The Bitter Lesson

The Bitter Lesson is an excellent essay which is overwhelmingly misunderstood. The point of the bitter lesson is that, over time, methods which scale with compute will outperform methods that do not.

It is not:

The idea that we should never incorporate human knowledge
The idea that deep learning and scale are all we need (Rich is actually relatively skeptical of deep learning)

The entire point of the essay is that, in the last 5 decades, we have seen massive increases in the amount of compute available to us as an industry and we expect to continue to see massive increases in the amount of compute available to AI research. Methods which take advantage of compute will benefit, and those that do not will suffer.

The reason the lesson is bitter is that it is often much easier and quicker to get results by incorporating human knowledge.

If you’re training an autocomplete system in 1995, you’re probably not going to get very far with next token prediction, and instead, handcoded, or statistically generated rules will do better. In 2005, N-gram models are optimal. It isn’t until the mid 2010s that we start to see deep learning dominate in NLP, and not until the late 2010s that self supervised learning becomes dominant. At each point along the way, incorporating human knowledge has been advantageous, and has been a way that you can get an advantage over your competition. But in the long term, it’s a dead end. Methods which take advantage of more compute outperform over a sufficiently long time frame. Compute is the only parameter which we can expect to increase by several orders of magnitude. Much as I wish it were otherwise, it’s unlikely that we’ll see 1000x the number of tokens we have now. But in compute, that’s almost certain.
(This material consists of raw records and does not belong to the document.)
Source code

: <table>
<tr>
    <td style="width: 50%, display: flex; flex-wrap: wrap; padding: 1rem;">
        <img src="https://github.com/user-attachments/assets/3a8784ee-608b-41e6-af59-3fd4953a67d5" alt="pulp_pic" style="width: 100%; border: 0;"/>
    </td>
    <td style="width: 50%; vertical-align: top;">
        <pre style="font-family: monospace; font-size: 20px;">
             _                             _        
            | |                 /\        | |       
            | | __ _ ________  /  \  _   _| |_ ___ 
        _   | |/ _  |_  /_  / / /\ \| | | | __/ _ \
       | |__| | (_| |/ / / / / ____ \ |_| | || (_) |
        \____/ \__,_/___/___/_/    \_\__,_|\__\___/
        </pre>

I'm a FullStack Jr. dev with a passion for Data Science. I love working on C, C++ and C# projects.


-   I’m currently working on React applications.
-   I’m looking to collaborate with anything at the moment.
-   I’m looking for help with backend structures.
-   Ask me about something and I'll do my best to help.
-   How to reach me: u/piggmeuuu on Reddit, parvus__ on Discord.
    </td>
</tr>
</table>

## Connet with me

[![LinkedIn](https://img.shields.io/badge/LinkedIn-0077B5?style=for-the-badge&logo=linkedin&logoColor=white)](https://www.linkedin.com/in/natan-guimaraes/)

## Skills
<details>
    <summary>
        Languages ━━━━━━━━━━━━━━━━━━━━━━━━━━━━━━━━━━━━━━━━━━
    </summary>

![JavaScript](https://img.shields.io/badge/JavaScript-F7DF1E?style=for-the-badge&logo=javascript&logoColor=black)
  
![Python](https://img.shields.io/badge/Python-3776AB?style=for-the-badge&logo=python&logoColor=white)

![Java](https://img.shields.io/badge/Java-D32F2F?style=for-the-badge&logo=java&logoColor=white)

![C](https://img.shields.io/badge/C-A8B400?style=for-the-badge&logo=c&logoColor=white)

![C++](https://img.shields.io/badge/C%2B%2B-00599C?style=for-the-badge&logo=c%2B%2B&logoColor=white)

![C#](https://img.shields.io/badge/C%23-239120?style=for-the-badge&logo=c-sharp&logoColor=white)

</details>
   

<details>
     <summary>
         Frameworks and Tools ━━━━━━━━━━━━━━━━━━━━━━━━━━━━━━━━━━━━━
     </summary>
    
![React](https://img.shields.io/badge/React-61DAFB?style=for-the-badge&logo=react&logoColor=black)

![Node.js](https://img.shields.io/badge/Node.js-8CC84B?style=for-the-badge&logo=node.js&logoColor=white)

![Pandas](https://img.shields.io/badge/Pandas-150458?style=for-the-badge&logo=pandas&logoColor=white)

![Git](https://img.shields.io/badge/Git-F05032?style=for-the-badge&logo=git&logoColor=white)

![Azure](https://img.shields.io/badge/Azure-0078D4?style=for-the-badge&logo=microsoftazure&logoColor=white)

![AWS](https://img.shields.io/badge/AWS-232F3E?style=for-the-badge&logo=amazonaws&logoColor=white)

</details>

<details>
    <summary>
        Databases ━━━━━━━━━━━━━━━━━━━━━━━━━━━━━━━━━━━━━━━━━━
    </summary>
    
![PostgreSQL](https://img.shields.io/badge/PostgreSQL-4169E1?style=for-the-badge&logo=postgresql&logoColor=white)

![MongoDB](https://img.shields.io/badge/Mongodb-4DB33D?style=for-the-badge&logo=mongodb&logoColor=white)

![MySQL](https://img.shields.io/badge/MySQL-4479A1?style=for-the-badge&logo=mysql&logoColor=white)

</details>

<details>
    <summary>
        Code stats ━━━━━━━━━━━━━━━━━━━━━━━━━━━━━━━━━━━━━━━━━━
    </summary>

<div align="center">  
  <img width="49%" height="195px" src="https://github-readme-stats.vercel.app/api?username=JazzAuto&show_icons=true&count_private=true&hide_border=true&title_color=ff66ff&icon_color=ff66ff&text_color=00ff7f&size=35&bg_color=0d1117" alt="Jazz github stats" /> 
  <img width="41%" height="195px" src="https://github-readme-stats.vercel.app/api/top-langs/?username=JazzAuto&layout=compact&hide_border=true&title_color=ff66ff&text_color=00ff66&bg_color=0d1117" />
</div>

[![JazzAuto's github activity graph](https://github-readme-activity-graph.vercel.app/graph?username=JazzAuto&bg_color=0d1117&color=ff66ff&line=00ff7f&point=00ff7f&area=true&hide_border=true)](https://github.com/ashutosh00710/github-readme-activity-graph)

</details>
The canonical example is computer chess. Before Deep Blue expert systems were largely used. Deep Blue showed that leveraging compute to perform extensive searches against a hand coded value function1 performed extremely well. Deep Blue was a massive win for the “scale compute”/computer search crowd, as it was much more based on scale than human heuristics, but it required an evaluation function with 8000 custom chess features created by human experts, and the evaluation function weighted them using hand selected weights. One measure of the generality of the system is how easy it would be to extend it to a different scenario. To extend Deep Blue to work in Go would be extremely challenging, as one would need to come up with a proper evaluation function by creating another 8000 custom Go features.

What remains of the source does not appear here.